Pasé a la segunda página y me levanté de la silla. Fingiendo estar concentrado en las proyecciones, deambulé un poco e intenté pensar qué decir a continuación, como un actor que ha olvidado su texto.

– Yo quería preguntarte por qué la vida de la tercera opción es distinta de las demás -dijo Van Loon desde la mesa.

Miré a mi alrededor durante un segundo, murmuré algo y me concentré de nuevo en el cuaderno. Lo miraba atentamente, pero tenía la mente en blanco y sabía que ninguna idea repentina acudiría en mi ayuda.

– ¿La tercera? -pregunté, mientras pasaba las hojas para ganar tiempo. Entonces volví a la primera página y me puse el cuaderno debajo del brazo-. ¿Sabe qué, Carl? -dije, mirándolo fijamente-. Tendré que repasar esto a conciencia. Déjeme calcularlo todo con el ordenador como usted proponía y a lo mejor entonces podamos…

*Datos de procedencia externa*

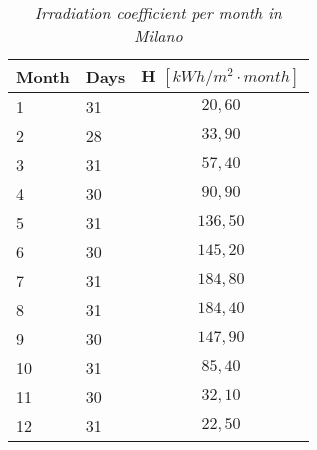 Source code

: \begin{table}[h!]
\centering
\begin{tabular}{|l|l|c|}
\hline
\rowcolor{bluepoli!40} \textbf{Month} & \textbf{Days} & \multicolumn{1}{l|}{\textbf{H }$[kWh/m^2\cdot month]$} \\ \hline
1              & 31            & $20,60$                          \\ \hline
2              & 28            & $33,90$                          \\ \hline
3              & 31            & $57,40$                          \\ \hline
4              & 30            & $90,90$                          \\ \hline
5              & 31            & $136,50$                         \\ \hline
6              & 30            & $145,20$                         \\ \hline
7              & 31            & $184,80$                         \\ \hline
8              & 31            & $184,40$                         \\ \hline
9              & 30            & $147,90$                         \\ \hline
10             & 31            & $85,40$                          \\ \hline
11             & 30            & $32,10$                          \\ \hline
12             & 31            & $22,50$                          \\ \hline
\end{tabular}
\caption{\textit{Irradiation coefficient per month in Milano\textsuperscript{\cite{PVINFOSYSTEM}}}}
\label{tab:hmilan}
\end{table} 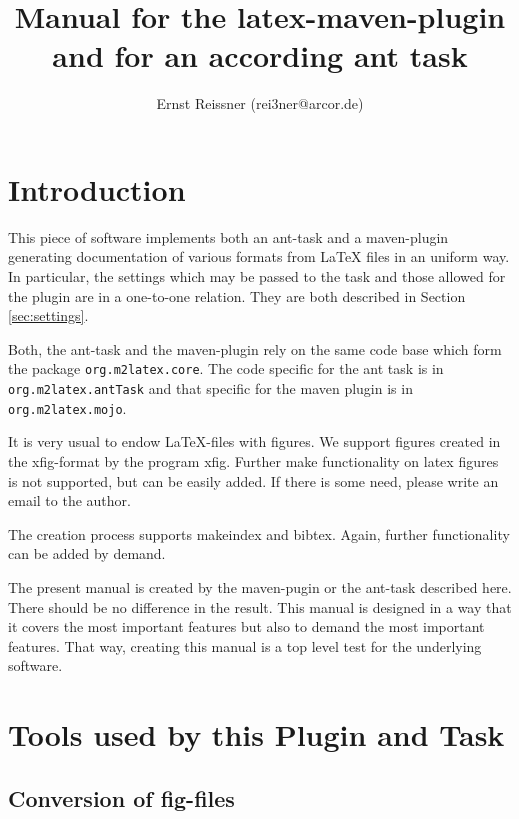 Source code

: \documentclass[12pt]{article}
\title{Manual for the latex-maven-plugin and for an according ant task }
\author{Ernst Reissner (rei3ner@arcor.de)}
\begin{document}
\maketitle

\tableofcontents
\listoffigures
\listoftables


\section{Introduction}

This piece of software implements both an ant-task and a maven-plugin 
generating documentation of various formats from LaTeX files 
in an uniform way. 
In particular, the settings which may be passed to the task 
and those allowed for the plugin are in a one-to-one relation. 
They are both described in Section \ref{sec:settings}. 

Both, the ant-task and the maven-plugin rely on the same code base 
which form the package {\tt org.m2latex.core}. 
The code specific for the ant task is in {\tt org.m2latex.antTask} 
and that specific for the maven plugin is in {\tt org.m2latex.mojo}. 

It is very usual to endow LaTeX-files with figures. 
We support figures created in the xfig-format 
by the program xfig. 
Further make functionality on latex figures is not supported, 
but can be easily added. 
If there is some need, please write an email to the author. 

The creation process supports makeindex and bibtex. 
Again, further functionality can be added by demand. 

The present manual is created by the maven-pugin or the ant-task 
described here. 
There should be no difference in the result. 
This manual is designed in a way that it covers the most important features 
but also to demand the most important features. 
That way, creating this manual is a top level test 
for the underlying software. 


\section{Tools used by this Plugin and Task}\label{sec:tools}


\subsection{Conversion of fig-files}\label{subsec:fig2dev}
\end{document}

– La tercera opción, Eddie -dijo, levantando el tono de voz-. ¿Qué diablos te pasa? ¿Es que no puedo hacerte una pregunta sencilla?

Me hallaba a unos cinco metros de la mesa de un hombre que había aparecido en docenas de portadas de revistas, un multimillonario, un emprendedor, un icono, y me estaba gritando. No sabía cómo responder. Aquél no era mi medio. Estaba asustado.